Innanzitutto, occorre innovare il Codice degli appalti, escludendo dal suo stretto ambito di applicazione gli investimenti in innovazione digitale. Occorre però avere il coraggio (anche nei confronti dell’Unione Europea) di farlo. E se nel far ciò dobbiamo correre anche qualche rischio, come quello corruttivo, dobbiamo essere pronti a farlo. E’ un po’ come per i vaccini. Siamo disposti ad accettare una piccola dose di agente patogeno per diventare immuni. Oggi, infatti, il rischio maggiore è restare al palo rispetto ad un mondo che sta galoppando su un cavallo fatto di bit e di byte.
Il prestito formativo
Ma non basta. Perché non è sufficiente una norma per cambiare le cose. Occorre che quell’innovazione venga pensata, progettata e che le procedure, quelle nuove, più semplici, più veloci, siano di fatto espletate con la semplicità e velocità che servono a realizzare l’innovazione stessa. E per far ciò occorre il secondo ingrediente: investire in formazione. Non è facile e non è sicuramente un processo di breve periodo. Ma ancora una volta occorre aver coraggio e osare un po’, e farlo in modo da stimolare, incentivare e anche, entro certi limiti e ad alcune condizioni, finanziare la formazione, soprattutto universitaria, per sfornare anche ricercatori e funzionari pubblici in grado di applicare quelle nuove e più agili regole degli appalti. Poi, però, occorre anche trattenerli questi talenti, non farli andar via e, perché no, provare anche ad attrarre talenti di altri paesi. Ma come fare? Un’idea, uno spunto di riflessione, da verificare sotto il profilo della concreta sostenibilità socio-economico-finanziaria, può essere l’istituzione di quello che chiamo “prestito formativo”. E’ un patto tra lo Stato e chi vuole continuare gli studi ma non può permetterselo, almeno non del tutto o non come vorrebbe. E’ la concessione di un anticipo sulla pensione che verrà restituito, a tasso zero, se resti e produci reddito in Italia, nel corso della vita lavorativa. Prevede, però, anche un altro impegno del sistema pubblico: essere parte attiva nella ricerca del lavoro per il neolaureato che ha goduto del prestito e ha deciso di lavorare in Italia.

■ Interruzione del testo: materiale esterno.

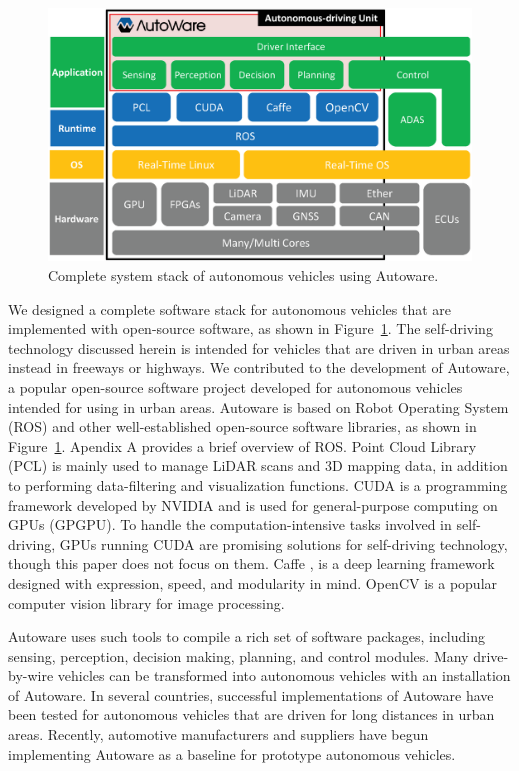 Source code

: \begin{figure}[!htbp]
  \centering
  \includegraphics[width=0.9\linewidth]{../figure/Autoware/system_stack.eps}
  \caption{\label{fig:system_stack}
  Complete system stack of autonomous vehicles using Autoware.}
\end{figure}

We designed a complete software stack for autonomous vehicles that are implemented with open-source software, as shown in
Figure~\ref{fig:system_stack}.
The self-driving technology discussed herein is intended for vehicles that are driven in
urban areas instead in freeways or highways.
We contributed to the development of Autoware, a popular
open-source software project developed for autonomous
vehicles intended for using in urban areas.
Autoware is based on Robot Operating System (ROS) and other
well-established open-source software libraries, as shown in
Figure~\ref{fig:system_stack}.
Apendix A provides a brief overview of ROS.
Point Cloud Library (PCL) \cite{pcl} is mainly used to manage LiDAR
scans and 3D mapping data, in addition to performing data-filtering and visualization functions.
CUDA \cite{cuda} is a programming framework developed by NVIDIA and is used for general-purpose
computing on GPUs (GPGPU).
To handle the computation-intensive tasks involved in self-driving, GPUs running CUDA are
promising solutions for self-driving technology, though this paper does
not focus on them.
Caffe \cite{jia2014caffe}, \cite{caffe} is a deep learning
framework designed with expression, speed, and modularity in mind.
OpenCV \cite{opencv} is a popular computer vision library for image
processing.

Autoware uses such tools to compile a rich set of software packages, including sensing,
perception, decision making, planning, and control modules.
Many drive-by-wire vehicles can be transformed into autonomous vehicles
with an installation of Autoware.
In several countries, successful implementations of Autoware have been tested for
autonomous vehicles that are driven for long distances in urban
areas.
Recently, automotive manufacturers and suppliers have begun
implementing Autoware as a baseline for prototype autonomous vehicles.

Ciò dovrebbe far preferire il percorso universitario, rendendolo in termini relativi più conveniente, rispetto all’alternativa di mettersi sin da subito alla ricerca di un lavoro. Allo stesso tempo dovrebbe incentivare il sistema pubblico nel rendere il mercato del lavoro più efficace ed efficiente, perché prima inserisce il neolaureato nel sistema produttivo e prima questi rientra del prestito. Solo un’idea, lo ripeto, da perfezionare e da valutare meglio, ma che ritengo molto più efficace del famoso reddito di cittadinanza. “Dai un pesce a un uomo e lo nutrirai per un giorno; insegnagli a pescare e lo nutrirai per tutta la vita”.